Collection entries
○ ○ ○

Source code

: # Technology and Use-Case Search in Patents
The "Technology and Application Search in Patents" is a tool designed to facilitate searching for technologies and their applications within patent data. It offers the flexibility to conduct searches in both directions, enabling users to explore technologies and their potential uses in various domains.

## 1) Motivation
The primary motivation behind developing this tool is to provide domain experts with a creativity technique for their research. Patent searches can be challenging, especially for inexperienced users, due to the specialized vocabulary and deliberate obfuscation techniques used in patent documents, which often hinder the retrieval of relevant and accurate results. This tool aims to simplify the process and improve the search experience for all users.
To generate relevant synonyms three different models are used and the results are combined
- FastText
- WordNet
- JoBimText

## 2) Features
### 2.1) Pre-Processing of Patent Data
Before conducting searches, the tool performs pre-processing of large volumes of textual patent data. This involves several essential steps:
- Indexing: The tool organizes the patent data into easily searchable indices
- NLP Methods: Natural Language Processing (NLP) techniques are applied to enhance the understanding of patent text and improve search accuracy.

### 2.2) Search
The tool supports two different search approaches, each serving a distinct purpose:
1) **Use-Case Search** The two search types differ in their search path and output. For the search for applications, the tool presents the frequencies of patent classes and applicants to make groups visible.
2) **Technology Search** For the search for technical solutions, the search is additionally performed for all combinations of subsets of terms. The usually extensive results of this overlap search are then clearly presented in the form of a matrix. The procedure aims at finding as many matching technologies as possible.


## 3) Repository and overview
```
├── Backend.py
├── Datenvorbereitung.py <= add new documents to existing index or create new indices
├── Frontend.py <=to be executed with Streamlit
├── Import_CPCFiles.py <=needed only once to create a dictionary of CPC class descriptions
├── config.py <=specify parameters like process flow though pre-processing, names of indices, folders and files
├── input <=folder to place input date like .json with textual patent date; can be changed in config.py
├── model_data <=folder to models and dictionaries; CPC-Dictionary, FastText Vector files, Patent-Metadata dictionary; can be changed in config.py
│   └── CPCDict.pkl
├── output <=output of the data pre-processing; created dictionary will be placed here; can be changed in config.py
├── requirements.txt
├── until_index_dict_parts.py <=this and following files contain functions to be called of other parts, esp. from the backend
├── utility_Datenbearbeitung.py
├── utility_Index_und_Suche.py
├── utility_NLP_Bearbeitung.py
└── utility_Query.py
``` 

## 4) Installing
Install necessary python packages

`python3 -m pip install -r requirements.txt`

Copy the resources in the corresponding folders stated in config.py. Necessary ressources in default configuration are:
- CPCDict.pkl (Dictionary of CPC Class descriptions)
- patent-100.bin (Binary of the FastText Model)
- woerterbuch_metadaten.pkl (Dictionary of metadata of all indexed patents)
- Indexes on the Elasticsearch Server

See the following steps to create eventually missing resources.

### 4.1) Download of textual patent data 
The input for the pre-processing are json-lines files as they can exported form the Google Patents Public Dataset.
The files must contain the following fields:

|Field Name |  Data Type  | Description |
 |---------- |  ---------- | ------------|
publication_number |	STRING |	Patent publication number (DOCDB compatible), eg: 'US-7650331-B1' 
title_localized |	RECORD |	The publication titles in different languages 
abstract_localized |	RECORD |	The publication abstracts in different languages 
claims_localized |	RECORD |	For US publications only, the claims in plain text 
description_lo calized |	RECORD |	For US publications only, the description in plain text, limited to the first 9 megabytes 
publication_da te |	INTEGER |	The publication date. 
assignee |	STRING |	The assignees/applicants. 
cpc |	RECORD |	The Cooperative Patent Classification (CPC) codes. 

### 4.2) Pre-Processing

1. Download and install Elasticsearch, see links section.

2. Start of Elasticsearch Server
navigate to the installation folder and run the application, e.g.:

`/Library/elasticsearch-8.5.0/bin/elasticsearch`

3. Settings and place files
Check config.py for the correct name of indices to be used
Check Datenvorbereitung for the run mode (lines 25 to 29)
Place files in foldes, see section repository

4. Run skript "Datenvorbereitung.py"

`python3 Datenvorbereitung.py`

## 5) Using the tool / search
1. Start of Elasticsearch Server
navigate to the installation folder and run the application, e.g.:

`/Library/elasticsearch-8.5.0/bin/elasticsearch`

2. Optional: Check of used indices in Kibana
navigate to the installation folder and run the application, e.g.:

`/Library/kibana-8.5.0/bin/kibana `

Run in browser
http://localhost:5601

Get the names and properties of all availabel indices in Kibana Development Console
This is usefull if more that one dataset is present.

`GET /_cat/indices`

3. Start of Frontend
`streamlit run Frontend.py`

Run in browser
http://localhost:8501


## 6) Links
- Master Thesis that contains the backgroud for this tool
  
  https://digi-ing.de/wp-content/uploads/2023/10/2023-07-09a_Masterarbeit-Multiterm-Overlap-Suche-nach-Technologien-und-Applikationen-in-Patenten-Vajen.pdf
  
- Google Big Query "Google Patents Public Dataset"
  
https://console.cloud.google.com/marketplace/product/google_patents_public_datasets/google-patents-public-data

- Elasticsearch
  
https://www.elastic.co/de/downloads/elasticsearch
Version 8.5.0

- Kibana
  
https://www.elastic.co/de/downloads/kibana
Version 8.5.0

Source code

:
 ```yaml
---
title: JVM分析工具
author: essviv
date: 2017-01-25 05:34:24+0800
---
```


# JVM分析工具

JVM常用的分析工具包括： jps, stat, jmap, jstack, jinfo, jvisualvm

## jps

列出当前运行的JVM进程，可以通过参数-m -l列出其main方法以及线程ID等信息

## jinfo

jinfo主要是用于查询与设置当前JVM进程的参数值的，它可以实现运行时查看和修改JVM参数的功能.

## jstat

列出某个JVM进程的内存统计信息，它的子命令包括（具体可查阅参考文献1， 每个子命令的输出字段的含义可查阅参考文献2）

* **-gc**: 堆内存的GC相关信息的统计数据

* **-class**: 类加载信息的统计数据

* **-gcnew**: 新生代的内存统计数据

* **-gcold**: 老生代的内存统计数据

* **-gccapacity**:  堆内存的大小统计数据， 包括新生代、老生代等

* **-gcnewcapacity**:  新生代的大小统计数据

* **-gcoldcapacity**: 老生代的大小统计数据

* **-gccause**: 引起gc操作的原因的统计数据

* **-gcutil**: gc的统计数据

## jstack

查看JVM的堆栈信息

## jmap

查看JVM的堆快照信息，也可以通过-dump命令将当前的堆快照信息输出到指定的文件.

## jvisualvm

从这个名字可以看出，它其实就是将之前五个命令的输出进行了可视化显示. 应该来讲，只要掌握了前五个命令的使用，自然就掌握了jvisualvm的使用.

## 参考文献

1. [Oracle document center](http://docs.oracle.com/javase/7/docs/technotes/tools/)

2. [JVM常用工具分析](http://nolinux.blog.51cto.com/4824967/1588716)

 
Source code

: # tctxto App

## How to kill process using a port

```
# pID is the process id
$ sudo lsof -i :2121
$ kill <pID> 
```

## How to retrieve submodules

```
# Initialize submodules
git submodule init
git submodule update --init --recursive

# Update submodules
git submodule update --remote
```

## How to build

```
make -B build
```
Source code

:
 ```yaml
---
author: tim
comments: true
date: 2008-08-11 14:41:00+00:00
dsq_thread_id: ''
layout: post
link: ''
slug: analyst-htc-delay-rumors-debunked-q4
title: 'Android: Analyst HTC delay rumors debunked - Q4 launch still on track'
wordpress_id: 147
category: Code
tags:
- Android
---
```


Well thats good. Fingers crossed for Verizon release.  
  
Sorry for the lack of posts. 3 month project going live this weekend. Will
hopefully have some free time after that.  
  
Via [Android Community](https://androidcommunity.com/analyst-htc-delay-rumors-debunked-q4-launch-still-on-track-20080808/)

○ ○ ○

> [Task statement]
From the first line of the data through the line with "## 1) Motivation", quote each line exactly and add nothing else.

> [Response area]
Source code

: # Technology and Use-Case Search in Patents
The "Technology and Application Search in Patents" is a tool designed to facilitate searching for technologies and their applications within patent data. It offers the flexibility to conduct searches in both directions, enabling users to explore technologies and their potential uses in various domains.

## 1) Motivation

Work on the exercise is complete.